Cinema: Detour
BACK ROADS
Directed by Martin Ritt
Screenplay by Gary Devore
Back Roads is the kind of movie that no one actually needs: another retelling of a kind of boondock fairy tale everyone has heard too often. On the other hand, it could turn out to be a movie that quite a few people will want to go to once the word gets around that Sally Field is at her most winning in the leading role.
To dispense quickly with the story: Field is a tart-tempered tart with a gold-filled heart forced to hit the road, looking for the good life she imagines might exist in Los Angeles. What she is slow to realize is that it is right there beside her, in the person of a canvas-backed prizefighter (Tommy Lee Jones). He causes some trouble, but turns out to be useful and good-natured when new difficulties arise in the course of their odyssey together. And arise they do, with metronomic and lugubrious regularity, once a reel. If the pair get a few bucks ahead, someone is sure to rip them off, and probably do them some physical harm too.

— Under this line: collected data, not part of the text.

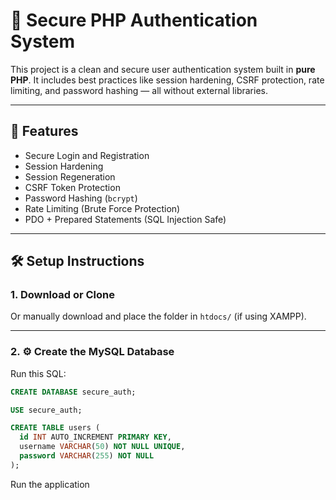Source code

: # 🔐 Secure PHP Authentication System

This project is a clean and secure user authentication system built in **pure PHP**. It includes best practices like session hardening, CSRF protection, rate limiting, and password hashing — all without external libraries.

---

## 🧰 Features

- Secure Login and Registration
- Session Hardening
- Session Regeneration
- CSRF Token Protection
- Password Hashing (`bcrypt`)
- Rate Limiting (Brute Force Protection)
- PDO + Prepared Statements (SQL Injection Safe)

---


## 🛠 Setup Instructions

### 1. Download or Clone


Or manually download and place the folder in `htdocs/` (if using XAMPP).

---

### 2. ⚙️ Create the MySQL Database

Run this SQL:
```sql
CREATE DATABASE secure_auth;

USE secure_auth;

CREATE TABLE users (
  id INT AUTO_INCREMENT PRIMARY KEY,
  username VARCHAR(50) NOT NULL UNIQUE,
  password VARCHAR(255) NOT NULL
);
```
Run the application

That represents the movie's bow to realism. Its comic spirit is exercised mainly through repeated shots of Field running awkwardly down roads and railroad tracks in heels of perilous height. The variant on this gag is to have something or someone upend her in order to show her tight skirts stretching across her admittedly adorable bottom.

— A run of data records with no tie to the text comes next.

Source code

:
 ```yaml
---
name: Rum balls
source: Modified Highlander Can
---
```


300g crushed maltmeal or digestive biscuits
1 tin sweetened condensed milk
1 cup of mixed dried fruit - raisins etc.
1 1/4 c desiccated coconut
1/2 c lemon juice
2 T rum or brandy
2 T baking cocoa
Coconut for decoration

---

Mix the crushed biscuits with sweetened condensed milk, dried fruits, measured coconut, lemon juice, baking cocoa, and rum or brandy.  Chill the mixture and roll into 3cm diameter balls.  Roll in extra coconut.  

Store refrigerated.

Ritt's strength has never been humor, but he does understand what Field's forte is, namely, a sort of plucky vulnerability. Even when she is talking tough and acting brazen, there is an openness in her smile, an irreducible innocence in her large round eyes, that disarms the crankiest spirit. She is ably supported by Tommy Lee Jones, doing another of his backwoods lunks. Familiarity has bred a certain agreeable expertise in him, a goofy nobility that wears well.
Whether or not performance is enough to overcome a script that is uninventively repetitive about these characters and the situations they encounter along the way is problematic. Ritt's direction is plodding when it is not obvious. It lacks the romantic lift that this film needs. Luckily, Field has the spunk and sass to redeem Back Roads just as she did Ritt's Norma Rae two years ago. He should never leave home without her.